King of the Hill is an animated sitcom from Fox, which aired for over a decade. I've only seen one episode, but it was surprisingly interesting. The show is set in Texas, and centers around one family--the father is in a white shirt below, and the other three men are his friends. The opening theme gives the impression of Butsch's "working class buffoons." Four men stand outside a house drinking beer all day, while the world functions around them. The most productive thing any of them do is take out the trash, but even that's a stretch--the wife has already taken it out, and merely hands it off to her husband, who just has to walk a few feet to the trashcan.
What was memorable to me about the episode wasn't the elements listed above. Had that been the main content of the series, I doubt that it ever could have lasted for over a decade, let alone more than a full season or two.
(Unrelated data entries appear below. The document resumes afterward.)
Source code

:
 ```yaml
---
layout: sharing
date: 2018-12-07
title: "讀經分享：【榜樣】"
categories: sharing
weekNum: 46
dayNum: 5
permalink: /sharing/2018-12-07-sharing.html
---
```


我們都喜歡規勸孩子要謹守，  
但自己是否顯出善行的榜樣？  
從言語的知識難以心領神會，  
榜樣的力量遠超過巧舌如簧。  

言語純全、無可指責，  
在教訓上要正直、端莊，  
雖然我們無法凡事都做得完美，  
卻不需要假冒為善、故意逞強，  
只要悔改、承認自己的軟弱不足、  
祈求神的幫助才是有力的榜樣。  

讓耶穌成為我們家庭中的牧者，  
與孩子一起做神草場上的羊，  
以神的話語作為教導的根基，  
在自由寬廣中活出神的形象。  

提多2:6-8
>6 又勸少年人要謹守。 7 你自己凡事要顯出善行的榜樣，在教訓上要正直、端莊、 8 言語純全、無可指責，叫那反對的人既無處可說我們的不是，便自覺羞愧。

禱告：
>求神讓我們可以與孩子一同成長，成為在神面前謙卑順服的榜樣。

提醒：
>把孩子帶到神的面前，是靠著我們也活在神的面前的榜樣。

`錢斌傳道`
Even though there were plenty of jabs at stereotypical Texas (and one guy in a tank top who was borderline mentally retarded), the show was about family. Regardless of the state, economic class, or general way of life, most parents want to instill good values in their children.
While at first, my middle class New Yorker Democrat self was laughing at the characters featured in "King Of The Hill," and I certainly looked down at the "buffoons," I ultimately realized that there was more to it, and that the messages being delivered were no different than higher class shows dealing with family or raising children. Not bad for one 22 minute episode!